(Saved data entries)
- Opening Delimiter -
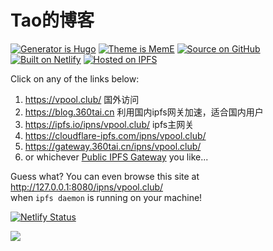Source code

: # Tao的博客

[![Generator is Hugo](https://img.shields.io/badge/Generator%20is-Hugo-ff4088?&logo=hugo)](https://github.com/gohugoio/hugo)
[![Theme is MemE](https://img.shields.io/badge/Theme%20is-MemE-2a6df4?&logo=meme)](https://github.com/reuixiy/hugo-theme-meme)
[![Source on GitHub](https://img.shields.io/badge/Source%20on-GitHub-181717?&logo=github)](https://github.com/yixiuer/yixiuer.me)
[![Built on Netlify](https://img.shields.io/badge/Built%20on-Netlify-00c7b7?&logo=netlify)](https://www.netlify.com/)
[![Hosted on IPFS](https://img.shields.io/badge/Hosted%20on-IPFS-65c2cb?&logo=ipfs)](https://ipfs.io/)

Click on any of the links below:

1. https://vpool.club/    国外访问
2. https://blog.360tai.cn 利用国内ipfs网关加速，适合国内用户
3. https://ipfs.io/ipns/vpool.club/ ipfs主网关
4. https://cloudflare-ipfs.com/ipns/vpool.club/ 
5. https://gateway.360tai.cn/ipns/vpool.club/
6. or whichever [Public IPFS Gateway](https://ipfs.github.io/public-gateway-checker/) you like...

Guess what? You can even browse this site at http://127.0.0.1:8080/ipns/vpool.club/  
when `ipfs daemon` is running on your machine!

[![Netlify Status](https://api.netlify.com/api/v1/badges/b84f1886-76cf-481e-9b4a-7220a7f28455/deploy-status)](https://app.netlify.com/sites/taoyonggang/deploys)

<a rel="license" href="http://creativecommons.org/licenses/by-nc-sa/4.0/"><img style="border-width:0" src="https://i.creativecommons.org/l/by-nc-sa/4.0/88x31.png" /></a>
- Closing Delimiter -
**PROBLEM DESCRIPTION**. Pick out the lines above containing the word "hugo", then copy them.

**RESPONSE**.
[![Generator is Hugo](https://img.shields.io/badge/Generator%20is-Hugo-ff4088?&logo=hugo)](https://github.com/gohugoio/hugo)
[![Theme is MemE](https://img.shields.io/badge/Theme%20is-MemE-2a6df4?&logo=meme)](https://github.com/reuixiy/hugo-theme-meme)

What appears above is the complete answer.